**TASK TO COMPLETE**
The expected output is a copy of every line in the records with the string "main".

Document images with source code:
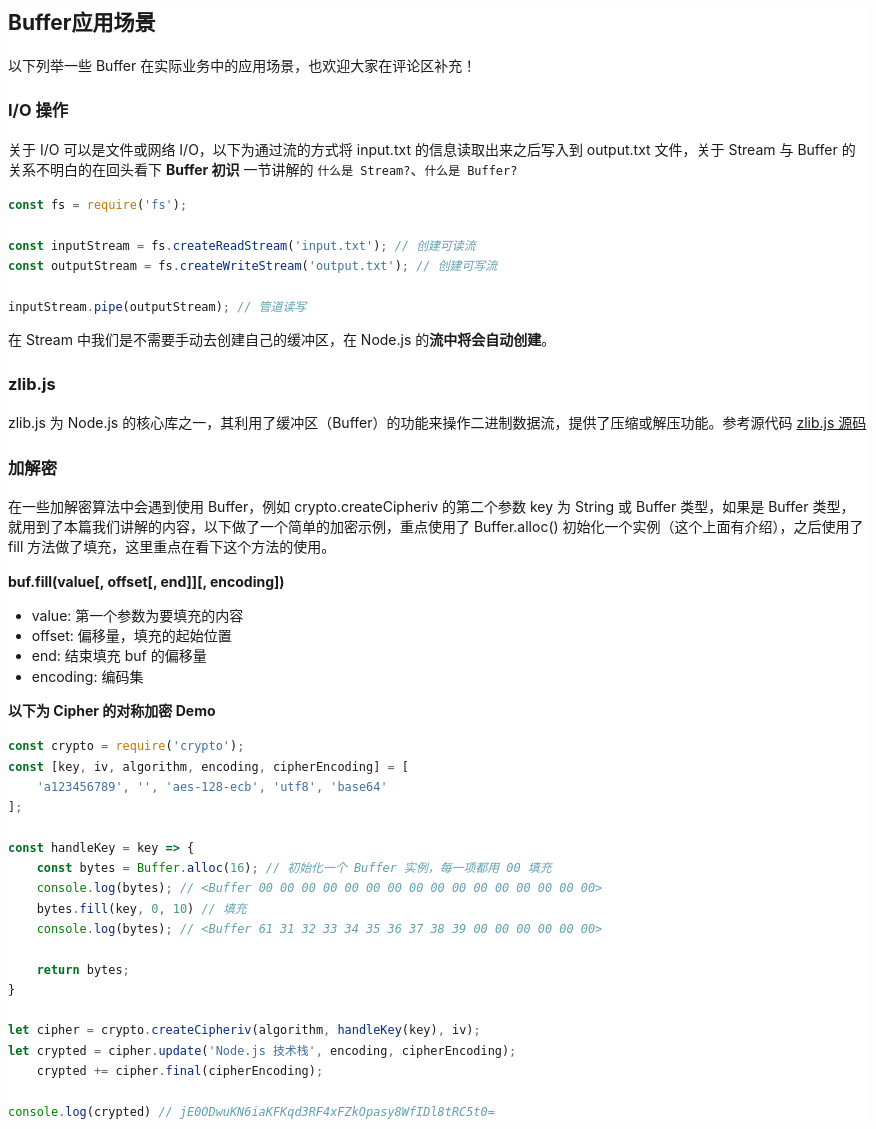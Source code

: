 ## Buffer应用场景

以下列举一些 Buffer 在实际业务中的应用场景，也欢迎大家在评论区补充！

### I/O 操作

关于 I/O 可以是文件或网络 I/O，以下为通过流的方式将 input.txt 的信息读取出来之后写入到 output.txt 文件，关于 Stream 与 Buffer 的关系不明白的在回头看下 **Buffer 初识** 一节讲解的 ```什么是 Stream?```、```什么是 Buffer?```

```js
const fs = require('fs');

const inputStream = fs.createReadStream('input.txt'); // 创建可读流
const outputStream = fs.createWriteStream('output.txt'); // 创建可写流

inputStream.pipe(outputStream); // 管道读写
```

在 Stream 中我们是不需要手动去创建自己的缓冲区，在 Node.js 的**流中将会自动创建**。

### zlib.js

zlib.js 为 Node.js 的核心库之一，其利用了缓冲区（Buffer）的功能来操作二进制数据流，提供了压缩或解压功能。参考源代码 [zlib.js 源码](https://github.com/nodejs/node/blob/master/lib/zlib.js)

### 加解密

在一些加解密算法中会遇到使用 Buffer，例如 crypto.createCipheriv 的第二个参数 key 为 String 或 Buffer 类型，如果是 Buffer 类型，就用到了本篇我们讲解的内容，以下做了一个简单的加密示例，重点使用了 Buffer.alloc() 初始化一个实例（这个上面有介绍），之后使用了 fill 方法做了填充，这里重点在看下这个方法的使用。

**buf.fill(value[, offset[, end]][, encoding])**

* value: 第一个参数为要填充的内容
* offset: 偏移量，填充的起始位置
* end: 结束填充 buf 的偏移量
* encoding: 编码集

**以下为 Cipher 的对称加密 Demo**

```js
const crypto = require('crypto');
const [key, iv, algorithm, encoding, cipherEncoding] = [
    'a123456789', '', 'aes-128-ecb', 'utf8', 'base64'
];

const handleKey = key => {
    const bytes = Buffer.alloc(16); // 初始化一个 Buffer 实例，每一项都用 00 填充
    console.log(bytes); // <Buffer 00 00 00 00 00 00 00 00 00 00 00 00 00 00 00 00>
    bytes.fill(key, 0, 10) // 填充
    console.log(bytes); // <Buffer 61 31 32 33 34 35 36 37 38 39 00 00 00 00 00 00>

    return bytes;
}

let cipher = crypto.createCipheriv(algorithm, handleKey(key), iv);
let crypted = cipher.update('Node.js 技术栈', encoding, cipherEncoding);
    crypted += cipher.final(cipherEncoding);

console.log(crypted) // jE0ODwuKN6iaKFKqd3RF4xFZkOpasy8WfIDl8tRC5t0=
```
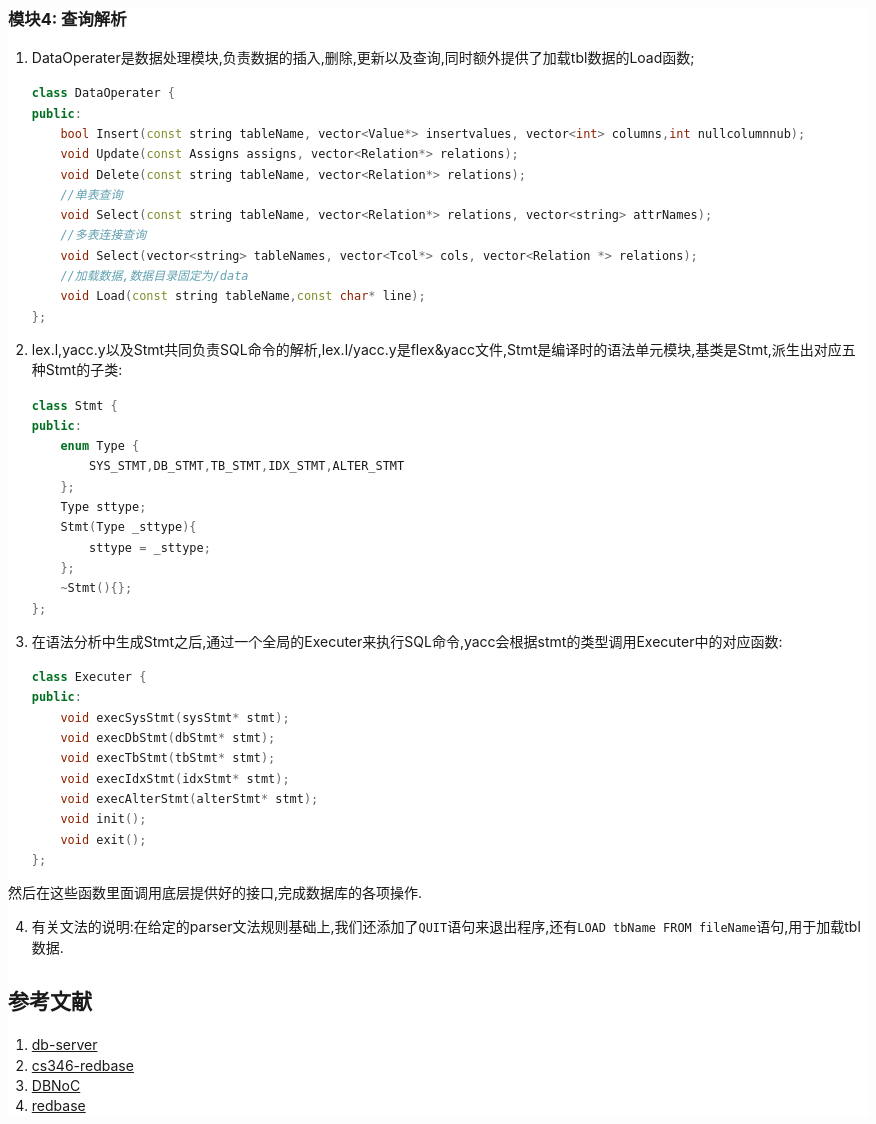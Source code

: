 ### 模块4: 查询解析
1. DataOperater是数据处理模块,负责数据的插入,删除,更新以及查询,同时额外提供了加载tbl数据的Load函数;
	
	```cpp
	class DataOperater {
	public:
		bool Insert(const string tableName, vector<Value*> insertvalues, vector<int> columns,int nullcolumnnub);
		void Update(const Assigns assigns, vector<Relation*> relations);
		void Delete(const string tableName, vector<Relation*> relations);
		//单表查询
		void Select(const string tableName, vector<Relation*> relations, vector<string> attrNames);
		//多表连接查询
		void Select(vector<string> tableNames, vector<Tcol*> cols, vector<Relation *> relations);
		//加载数据,数据目录固定为/data
		void Load(const string tableName,const char* line);
	};
	```

2. lex.l,yacc.y以及Stmt共同负责SQL命令的解析,lex.l/yacc.y是flex&yacc文件,Stmt是编译时的语法单元模块,基类是Stmt,派生出对应五种Stmt的子类:

	```cpp
	class Stmt {
	public:
	    enum Type {
		    SYS_STMT,DB_STMT,TB_STMT,IDX_STMT,ALTER_STMT
	    };
		Type sttype;
	    Stmt(Type _sttype){
	        sttype = _sttype;
	    };
	    ~Stmt(){};
	};
	```

3. 在语法分析中生成Stmt之后,通过一个全局的Executer来执行SQL命令,yacc会根据stmt的类型调用Executer中的对应函数:

	```cpp
	class Executer {
	public:
	    void execSysStmt(sysStmt* stmt);
		void execDbStmt(dbStmt* stmt);
		void execTbStmt(tbStmt* stmt);
		void execIdxStmt(idxStmt* stmt);
		void execAlterStmt(alterStmt* stmt);
    	void init();
    	void exit();
	};
	```
然后在这些函数里面调用底层提供好的接口,完成数据库的各项操作.

4. 有关文法的说明:在给定的parser文法规则基础上,我们还添加了`QUIT`语句来退出程序,还有`LOAD tbName FROM fileName`语句,用于加载tbl数据.


## 参考文献
1. [db-server](https://github.com/ejacky/db-server)
1. [cs346-redbase](https://github.com/adityabhandari1992/cs346-redbase)
1. [DBNoC](https://github.com/RecursionSheep/DBNoC)
1. [redbase](https://github.com/yifeih/redbase)
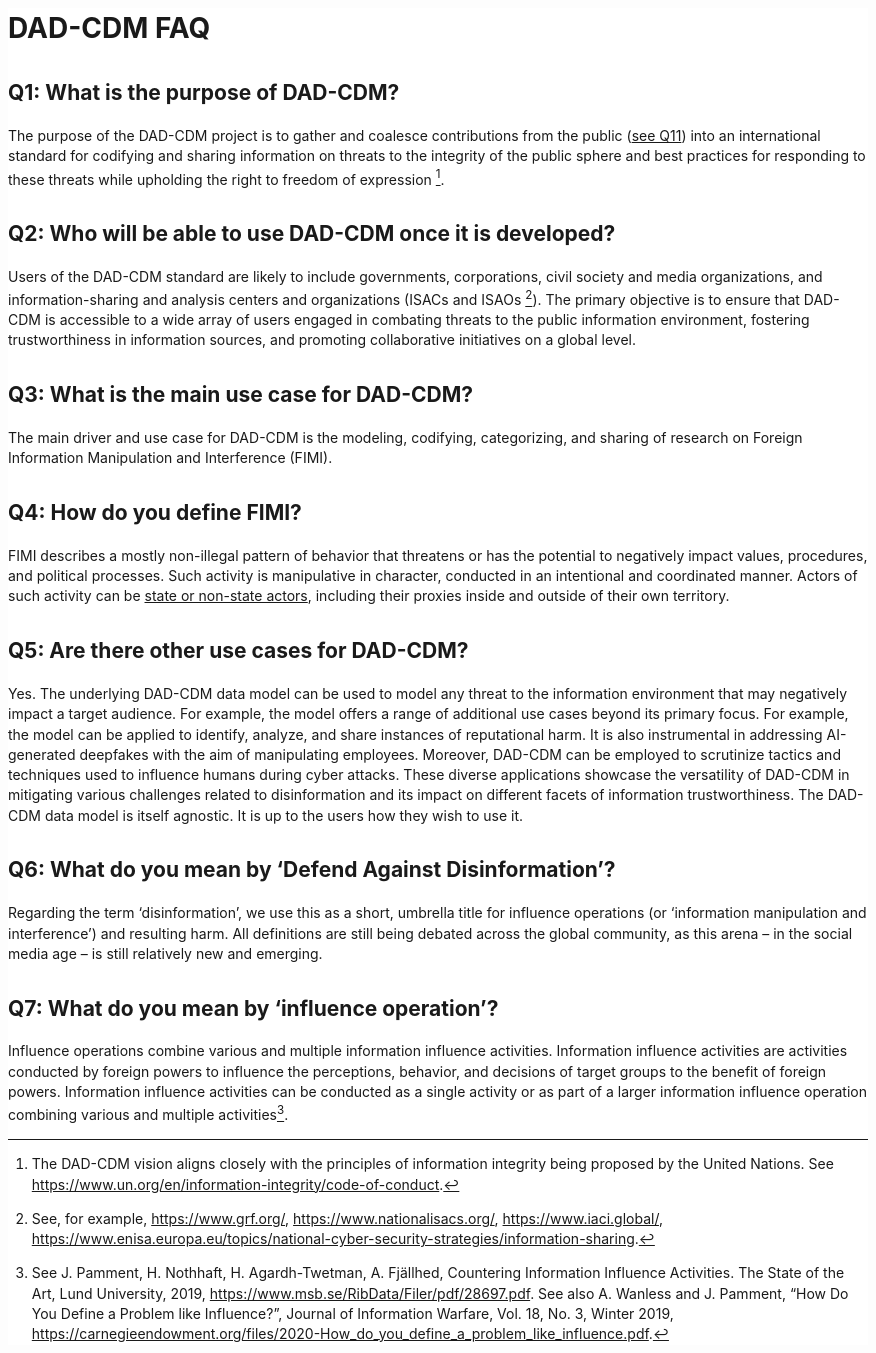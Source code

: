 # DAD-CDM FAQ

## Q1: What is the purpose of DAD-CDM? 
The purpose of the DAD-CDM project is to gather and coalesce contributions from the public ([see Q11](https://github.com/DAD-CDM/dad-cdm-admin/blob/main/faq.md#q11-who-can-contribute-to-dad-cdm)) into an international standard for codifying and sharing information on threats to the integrity of the public sphere and best practices for responding to these threats while upholding the right to freedom of expression [^1].    

## Q2: Who will be able to use DAD-CDM once it is developed? 
Users of the DAD-CDM standard are likely to include governments, corporations, civil society and media organizations, and information-sharing and analysis centers and organizations (ISACs and ISAOs [^2]). The primary objective is to ensure that DAD-CDM is accessible to a wide array of users engaged in combating threats to the public information environment, fostering trustworthiness in information sources, and promoting collaborative initiatives on a global level.

## Q3: What is the main use case for DAD-CDM?
The main driver and use case for DAD-CDM is the modeling, codifying, categorizing, and sharing of research on Foreign Information Manipulation and Interference (FIMI).

## Q4: How do you define FIMI?
FIMI describes a mostly non-illegal pattern of behavior that threatens or has the potential to negatively impact values, procedures, and political processes. Such activity is manipulative in character, conducted in an intentional and coordinated manner. Actors of such activity can be [state or non-state actors](https://www.eeas.europa.eu/eeas/tackling-disinformation-foreign-information-manipulation-interference_en), including their proxies inside and outside of their own territory.

## Q5: Are there other use cases for DAD-CDM?
Yes. The underlying DAD-CDM data model can be used to model any threat to the information environment that may negatively impact a target audience. For example, the model offers a range of additional use cases beyond its primary focus. For example, the model can be applied to identify, analyze, and share instances of reputational harm. It is also instrumental in addressing AI-generated deepfakes with the aim of manipulating employees. Moreover, DAD-CDM can be employed to scrutinize tactics and techniques used to influence humans during cyber attacks. These diverse applications showcase the versatility of DAD-CDM in mitigating various challenges related to disinformation and its impact on different facets of information trustworthiness. The DAD-CDM data model is itself agnostic. It is up to the users how they wish to use it.     
 
## Q6: What do you mean by ‘Defend Against Disinformation’?
Regarding the term ‘disinformation’, we use this as a short, umbrella title for influence operations (or ‘information manipulation and interference’) and resulting harm.  All definitions are still being debated across the global community, as this arena – in the social media age – is still relatively new and emerging.

## Q7: What do you mean by ‘influence operation’? 
Influence operations combine various and multiple information influence activities. Information influence activities are activities conducted by foreign powers to influence the perceptions, behavior, and decisions of target groups to the benefit of foreign powers. Information influence activities can be conducted as a single activity or as part of a larger information influence operation combining various and multiple activities[^3].


[^1]: The DAD-CDM vision aligns closely with the principles of information integrity being proposed by the United Nations. See https://www.un.org/en/information-integrity/code-of-conduct.   
[^2]: See, for example, https://www.grf.org/, https://www.nationalisacs.org/, https://www.iaci.global/,  https://www.enisa.europa.eu/topics/national-cyber-security-strategies/information-sharing. 
[^3]: See J. Pamment, H. Nothhaft, H. Agardh-Twetman, A. Fjällhed, Countering Information Influence Activities. The State of the Art, Lund University, 2019, https://www.msb.se/RibData/Filer/pdf/28697.pdf. See also A. Wanless and J. Pamment, “How Do You Define a Problem like Influence?”, Journal of Information Warfare, Vol. 18, No. 3, Winter 2019, https://carnegieendowment.org/files/2020-How_do_you_define_a_problem_like_influence.pdf. 
[^4]: These definitions have been proposed by the DISARM Foundation. 
[^5]: For a discussion on structured information, see Chapter 3, ‘Structured Intelligence – What Does It Even Mean?’, in A. Roberts, Cyber Threat Intelligence. The No-Nonsense Guide for CISOs and Security Managers, Apress, 2021.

**ANSWER AREA**
The purpose of the DAD-CDM project is to gather and coalesce contributions from the public ([see Q11](https://github.com/DAD-CDM/dad-cdm-admin/blob/main/faq.md#q11-who-can-contribute-to-dad-cdm)) into an international standard for codifying and sharing information on threats to the integrity of the public sphere and best practices for responding to these threats while upholding the right to freedom of expression [^1].    
## Q3: What is the main use case for DAD-CDM?
The main driver and use case for DAD-CDM is the modeling, codifying, categorizing, and sharing of research on Foreign Information Manipulation and Interference (FIMI).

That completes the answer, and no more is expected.